What lines of the material below include the string "publishuiotcoremqttmessage"? Copy all of them.

************

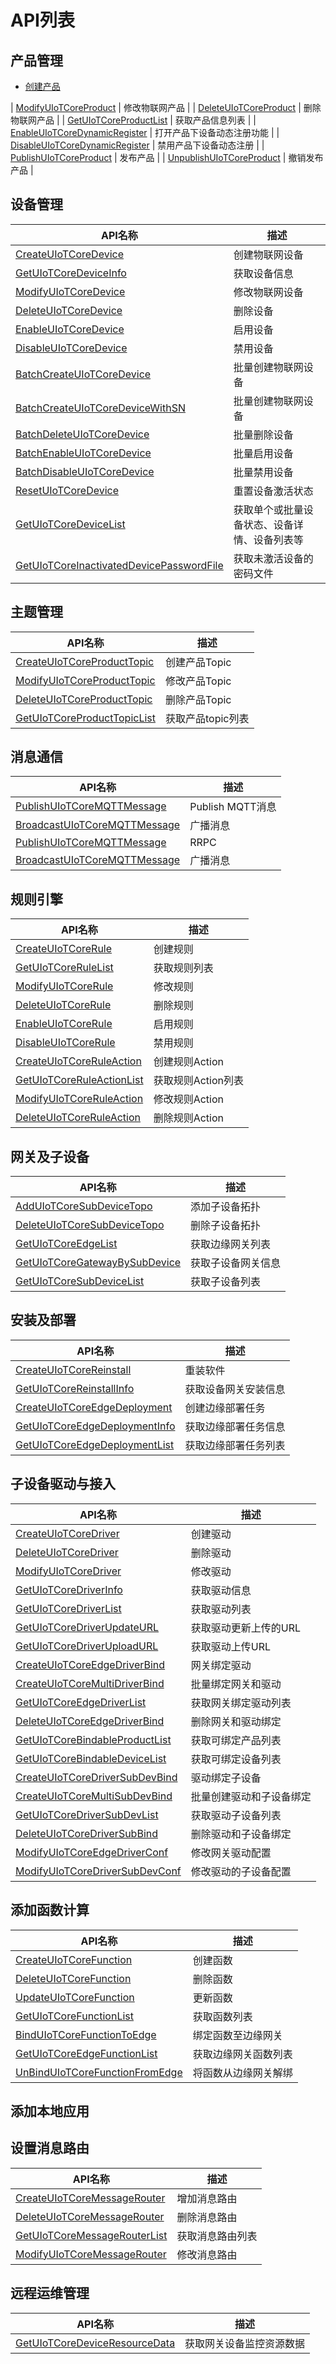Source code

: # API列表

## 产品管理
* [创建产品](../产品管理/?id=创建产品)   



| [ModifyUIoTCoreProduct](https://docs.ucloud.cn/uiot-core/api_guide/productmgmtapi?id=modifyuiotcoreproduct) | 修改物联网产品             |
| [DeleteUIoTCoreProduct](https://docs.ucloud.cn/uiot-core/api_guide/productmgmtapi?id=deleteuiotcoreproduct) | 删除物联网产品             |
| [GetUIoTCoreProductList](https://docs.ucloud.cn/uiot-core/api_guide/productmgmtapi?id=getuiotcoreproductlist) | 获取产品信息列表           |
| [EnableUIoTCoreDynamicRegister](https://docs.ucloud.cn/uiot-core/api_guide/productmgmtapi?id=enableuiotcoredynamicregister) | 打开产品下设备动态注册功能 |
| [DisableUIoTCoreDynamicRegister](https://docs.ucloud.cn/uiot-core/api_guide/productmgmtapi?id=disableuiotcoredynamicregister) | 禁用产品下设备动态注册     |
| [PublishUIoTCoreProduct](https://docs.ucloud.cn/uiot-core/api_guide/productmgmtapi?id=publishuiotcoreproduct) | 发布产品                   |
| [UnpublishUIoTCoreProduct](https://docs.ucloud.cn/uiot-core/api_guide/productmgmtapi?id=unpublishuiotcoreproduct) | 撤销发布产品               |

## 设备管理

| API名称                                                      | 描述                                         |
| ------------------------------------------------------------ | -------------------------------------------- |
| [CreateUIoTCoreDevice](https://docs.ucloud.cn/uiot-core/api_guide/devicemgmtapi?id=createuiotcoredevice) | 创建物联网设备                               |
| [GetUIoTCoreDeviceInfo](https://docs.ucloud.cn/uiot-core/api_guide/devicemgmtapi?id=getuiotcoredeviceinfo) | 获取设备信息                                 |
| [ModifyUIoTCoreDevice](https://docs.ucloud.cn/uiot-core/api_guide/devicemgmtapi?id=modifyuiotcoredevice) | 修改物联网设备                               |
| [DeleteUIoTCoreDevice](https://docs.ucloud.cn/uiot-core/api_guide/devicemgmtapi?id=deleteuiotcoredevice) | 删除设备                                     |
| [EnableUIoTCoreDevice](https://docs.ucloud.cn/uiot-core/api_guide/devicemgmtapi?id=enableuiotcoredevice) | 启用设备                                     |
| [DisableUIoTCoreDevice](https://docs.ucloud.cn/uiot-core/api_guide/devicemgmtapi?id=disableuiotcoredevice) | 禁用设备                                     |
| [BatchCreateUIoTCoreDevice](https://docs.ucloud.cn/uiot-core/api_guide/devicemgmtapi?id=batchcreateuiotcoredevice) | 批量创建物联网设备                           |
| [BatchCreateUIoTCoreDeviceWithSN](https://docs.ucloud.cn/uiot-core/api_guide/devicemgmtapi?id=batchcreateuiotcoredevicewithsn) | 批量创建物联网设备                           |
| [BatchDeleteUIoTCoreDevice](https://docs.ucloud.cn/uiot-core/api_guide/devicemgmtapi?id=batchdeleteuiotcoredevice) | 批量删除设备                                 |
| [BatchEnableUIoTCoreDevice](https://docs.ucloud.cn/uiot-core/api_guide/devicemgmtapi?id=batchenableuiotcoredevice) | 批量启用设备                                 |
| [BatchDisableUIoTCoreDevice](https://docs.ucloud.cn/uiot-core/api_guide/devicemgmtapi?id=batchdisableuiotcoredevice) | 批量禁用设备                                 |
| [ResetUIoTCoreDevice](https://docs.ucloud.cn/uiot-core/api_guide/devicemgmtapi?id=resetuiotcoredevice) | 重置设备激活状态                             |
| [GetUIoTCoreDeviceList](https://docs.ucloud.cn/uiot-core/api_guide/devicemgmtapi?id=getuiotcoredevicelist) | 获取单个或批量设备状态、设备详情、设备列表等 |
| [GetUIoTCoreInactivatedDevicePasswordFile](https://docs.ucloud.cn/uiot-core/api_guide/devicemgmtapi?id=getuiotcoreinactivateddevicepasswordfile) | 获取未激活设备的密码文件                     |



## 主题管理

| API名称                                                      | 描述              |
| ------------------------------------------------------------ | ----------------- |
| [CreateUIoTCoreProductTopic](https://docs.ucloud.cn/uiot-core/api_guide/topicmgmt?id=createuiotcoreproducttopic) | 创建产品Topic     |
| [ModifyUIoTCoreProductTopic](https://docs.ucloud.cn/uiot-core/api_guide/topicmgmt?id=modifyuiotcoreproducttopic) | 修改产品Topic     |
| [DeleteUIoTCoreProductTopic](https://docs.ucloud.cn/uiot-core/api_guide/topicmgmt?id=deleteuiotcoreproducttopic) | 删除产品Topic     |
| [GetUIoTCoreProductTopicList](https://docs.ucloud.cn/uiot-core/api_guide/topicmgmt?id=getuiotcoreproducttopiclist) | 获取产品topic列表 |



## 消息通信

| API名称                                                      | 描述             |
| ------------------------------------------------------------ | ---------------- |
| [PublishUIoTCoreMQTTMessage](https://docs.ucloud.cn/uiot-core/api_guide/messagemgmtapi?id=publishuiotcoremqttmessage) | Publish MQTT消息 |
| [BroadcastUIoTCoreMQTTMessage](https://docs.ucloud.cn/uiot-core/api_guide/messagemgmtapi?id=broadcastuiotcoremqttmessage) | 广播消息         |
| [PublishUIoTCoreMQTTMessage](https://docs.ucloud.cn/uiot-core/api_guide/messagemgmtapi?id=publishuiotcoremqttmessage) | RRPC             |
| [BroadcastUIoTCoreMQTTMessage](https://docs.ucloud.cn/uiot-core/api_guide/messagemgmtapi?id=broadcastuiotcoremqttmessage) | 广播消息         |




## 规则引擎

| API名称                                                      | 描述               |
| ------------------------------------------------------------ | ------------------ |
| [CreateUIoTCoreRule](https://docs.ucloud.cn/uiot-core/api_guide/ruleeneinmgmt?id=createuiotcorerule) | 创建规则           |
| [GetUIoTCoreRuleList](https://docs.ucloud.cn/uiot-core/api_guide/ruleeneinmgmt?id=getuiotcorerulelist) | 获取规则列表       |
| [ModifyUIoTCoreRule](https://docs.ucloud.cn/uiot-core/api_guide/ruleeneinmgmt?id=modifyuiotcorerule) | 修改规则           |
| [DeleteUIoTCoreRule](https://docs.ucloud.cn/uiot-core/api_guide/ruleeneinmgmt?id=deleteuiotcorerule) | 删除规则           |
| [EnableUIoTCoreRule](https://docs.ucloud.cn/uiot-core/api_guide/ruleeneinmgmt?id=enableuiotcorerule) | 启用规则           |
| [DisableUIoTCoreRule](https://docs.ucloud.cn/uiot-core/api_guide/ruleeneinmgmt?id=disableuiotcorerule) | 禁用规则           |
| [CreateUIoTCoreRuleAction](https://docs.ucloud.cn/uiot-core/api_guide/ruleeneinmgmt?id=createuiotcoreruleaction) | 创建规则Action     |
| [GetUIoTCoreRuleActionList](https://docs.ucloud.cn/uiot-core/api_guide/ruleeneinmgmt?id=getuiotcoreruleactionlist) | 获取规则Action列表 |
| [ModifyUIoTCoreRuleAction](https://docs.ucloud.cn/uiot-core/api_guide/ruleeneinmgmt?id=modifyuiotcoreruleaction) | 修改规则Action     |
| [DeleteUIoTCoreRuleAction](https://docs.ucloud.cn/uiot-core/api_guide/ruleeneinmgmt?id=deleteuiotcoreruleaction) | 删除规则Action     |



## 网关及子设备

| API名称                                                      | 描述               |
| ------------------------------------------------------------ | ------------------ |
| [AddUIoTCoreSubDeviceTopo](https://docs.ucloud.cn/uiot-edge/api_list/gateway_subdevice?id=adduiotcoresubdevicetopo) | 添加子设备拓扑     |
| [DeleteUIoTCoreSubDeviceTopo](https://docs.ucloud.cn/uiot-edge/api_list/gateway_subdevice?id=deleteuiotcoresubdevicetopo) | 删除子设备拓扑     |
| [GetUIoTCoreEdgeList](https://docs.ucloud.cn/uiot-edge/api_list/gateway_subdevice?id=getuiotcoreedgelist) | 获取边缘网关列表   |
| [GetUIoTCoreGatewayBySubDevice](https://docs.ucloud.cn/uiot-edge/api_list/gateway_subdevice?id=getuiotcoregatewaybysubdevice) | 获取子设备网关信息 |
| [GetUIoTCoreSubDeviceList](https://docs.ucloud.cn/uiot-edge/api_list/gateway_subdevice?id=getuiotcoresubdevicelist) | 获取子设备列表     |



## 安装及部署

| API名称                                                      | 描述                 |
| ------------------------------------------------------------ | -------------------- |
| [CreateUIoTCoreReinstall](https://docs.ucloud.cn/uiot-edge/api_list/install_deploy?id=createuiotcorereinstall) | 重装软件             |
| [GetUIoTCoreReinstallInfo](https://docs.ucloud.cn/uiot-edge/api_list/install_deploy?id=getuiotcorereinstallinfo) | 获取设备网关安装信息 |
| [CreateUIoTCoreEdgeDeployment](https://docs.ucloud.cn/uiot-edge/api_list/install_deploy?id=createuiotcoreedgedeployment) | 创建边缘部署任务     |
| [GetUIoTCoreEdgeDeploymentInfo](https://docs.ucloud.cn/uiot-edge/api_list/install_deploy?id=getuiotcoreedgedeploymentinfo) | 获取边缘部署任务信息 |
| [GetUIoTCoreEdgeDeploymentList](https://docs.ucloud.cn/uiot-edge/api_list/install_deploy?id=getuiotcoreedgedeploymentlist) | 获取边缘部署任务列表 |



## 子设备驱动与接入

| API名称                                                      | 描述                     |
| ------------------------------------------------------------ | ------------------------ |
| [CreateUIoTCoreDriver](https://docs.ucloud.cn/uiot-edge/api_list/subdev_driver_access?id=createuiotcoredriver) | 创建驱动                 |
| [DeleteUIoTCoreDriver](https://docs.ucloud.cn/uiot-edge/api_list/subdev_driver_access?id=deleteuiotcoredriver) | 删除驱动                 |
| [ModifyUIoTCoreDriver](https://docs.ucloud.cn/uiot-edge/api_list/subdev_driver_access?id=modifyuiotcoredriver) | 修改驱动                 |
| [GetUIoTCoreDriverInfo](https://docs.ucloud.cn/uiot-edge/api_list/subdev_driver_access?id=getuiotcoredriverinfo) | 获取驱动信息             |
| [GetUIoTCoreDriverList](https://docs.ucloud.cn/uiot-edge/api_list/subdev_driver_access?id=getuiotcoredriverlist) | 获取驱动列表             |
| [GetUIoTCoreDriverUpdateURL](https://docs.ucloud.cn/uiot-edge/api_list/subdev_driver_access?id=getuiotcoredriverupdateurl) | 获取驱动更新上传的URL    |
| [GetUIoTCoreDriverUploadURL](https://docs.ucloud.cn/uiot-edge/api_list/subdev_driver_access?id=getuiotcoredriveruploadurl) | 获取驱动上传URL          |
| [CreateUIoTCoreEdgeDriverBind](https://docs.ucloud.cn/uiot-edge/api_list/subdev_driver_access?id=createuiotcoreedgedriverbind) | 网关绑定驱动             |
| [CreateUIoTCoreMultiDriverBind](https://docs.ucloud.cn/uiot-edge/api_list/subdev_driver_access?id=createuiotcoremultidriverbind) | 批量绑定网关和驱动       |
| [GetUIoTCoreEdgeDriverList](https://docs.ucloud.cn/uiot-edge/api_list/subdev_driver_access?id=getuiotcoreedgedriverlist) | 获取网关绑定驱动列表     |
| [DeleteUIoTCoreEdgeDriverBind](https://docs.ucloud.cn/uiot-edge/api_list/subdev_driver_access?id=deleteuiotcoreedgedriverbind) | 删除网关和驱动绑定       |
| [GetUIoTCoreBindableProductList](https://docs.ucloud.cn/uiot-edge/api_list/subdev_driver_access?id=getuiotcorebindableproductlist) | 获取可绑定产品列表       |
| [GetUIoTCoreBindableDeviceList](https://docs.ucloud.cn/uiot-edge/api_list/subdev_driver_access?id=getuiotcorebindabledevicelist) | 获取可绑定设备列表       |
| [CreateUIoTCoreDriverSubDevBind](https://docs.ucloud.cn/uiot-edge/api_list/subdev_driver_access?id=createuiotcoredriversubdevbind) | 驱动绑定子设备           |
| [CreateUIoTCoreMultiSubDevBind](https://docs.ucloud.cn/uiot-edge/api_list/subdev_driver_access?id=createuiotcoremultisubdevbind) | 批量创建驱动和子设备绑定 |
| [GetUIoTCoreDriverSubDevList](https://docs.ucloud.cn/uiot-edge/api_list/subdev_driver_access?id=getuiotcoredriversubdevlist) | 获取驱动子设备列表       |
| [DeleteUIoTCoreDriverSubBind](https://docs.ucloud.cn/uiot-edge/api_list/subdev_driver_access?id=deleteuiotcoredriversubbind) | 删除驱动和子设备绑定     |
| [ModifyUIoTCoreEdgeDriverConf](https://docs.ucloud.cn/uiot-edge/api_list/subdev_driver_access?id=modifyuiotcoreedgedriverconf) | 修改网关驱动配置         |
| [ModifyUIoTCoreDriverSubDevConf](https://docs.ucloud.cn/uiot-edge/api_list/subdev_driver_access?id=modifyuiotcoredriversubdevconf) | 修改驱动的子设备配置     |



## 添加函数计算

| API名称                                                      | 描述                 |
| ------------------------------------------------------------ | -------------------- |
| [CreateUIoTCoreFunction](https://docs.ucloud.cn/uiot-edge/api_list/edge_computing?id=createuiotcorefunction) | 创建函数             |
| [DeleteUIoTCoreFunction](https://docs.ucloud.cn/uiot-edge/api_list/edge_computing?id=deleteuiotcorefunction) | 删除函数             |
| [UpdateUIoTCoreFunction](https://docs.ucloud.cn/uiot-edge/api_list/edge_computing?id=updateuiotcorefunction) | 更新函数             |
| [GetUIoTCoreFunctionList](https://docs.ucloud.cn/uiot-edge/api_list/edge_computing?id=getuiotcorefunctionlist) | 获取函数列表         |
| [BindUIoTCoreFunctionToEdge](https://docs.ucloud.cn/uiot-edge/api_list/edge_computing?id=binduiotcorefunctiontoedge) | 绑定函数至边缘网关   |
| [GetUIoTCoreEdgeFunctionList](https://docs.ucloud.cn/uiot-edge/api_list/edge_computing?id=getuiotcoreedgefunctionlist) | 获取边缘网关函数列表 |
| [UnBindUIoTCoreFunctionFromEdge](https://docs.ucloud.cn/uiot-edge/api_list/edge_computing?id=unbinduiotcorefunctionfromedge) | 将函数从边缘网关解绑 |



## 添加本地应用





## 设置消息路由

| API名称                                                      | 描述             |
| ------------------------------------------------------------ | ---------------- |
| [CreateUIoTCoreMessageRouter](https://docs.ucloud.cn/uiot-edge/api_list/message_route?id=createuiotcoremessagerouter) | 增加消息路由     |
| [DeleteUIoTCoreMessageRouter](https://docs.ucloud.cn/uiot-edge/api_list/message_route?id=deleteuiotcoremessagerouter) | 删除消息路由     |
| [GetUIoTCoreMessageRouterList](https://docs.ucloud.cn/uiot-edge/api_list/message_route?id=getuiotcoremessagerouterlist) | 获取消息路由列表 |
| [ModifyUIoTCoreMessageRouter](https://docs.ucloud.cn/uiot-edge/api_list/message_route?id=modifyuiotcoremessagerouter) | 修改消息路由     |



## 远程运维管理

| API名称                                                      | 描述                     |
| ------------------------------------------------------------ | ------------------------ |
| [GetUIoTCoreDeviceResourceData](https://docs.ucloud.cn/uiot-edge/api_list/remote_maintaince?id=getuiotcoredeviceresourcedata) | 获取网关设备监控资源数据 |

************

§ **Task solution**:
| [PublishUIoTCoreMQTTMessage](https://docs.ucloud.cn/uiot-core/api_guide/messagemgmtapi?id=publishuiotcoremqttmessage) | Publish MQTT消息 |
| [PublishUIoTCoreMQTTMessage](https://docs.ucloud.cn/uiot-core/api_guide/messagemgmtapi?id=publishuiotcoremqttmessage) | RRPC             |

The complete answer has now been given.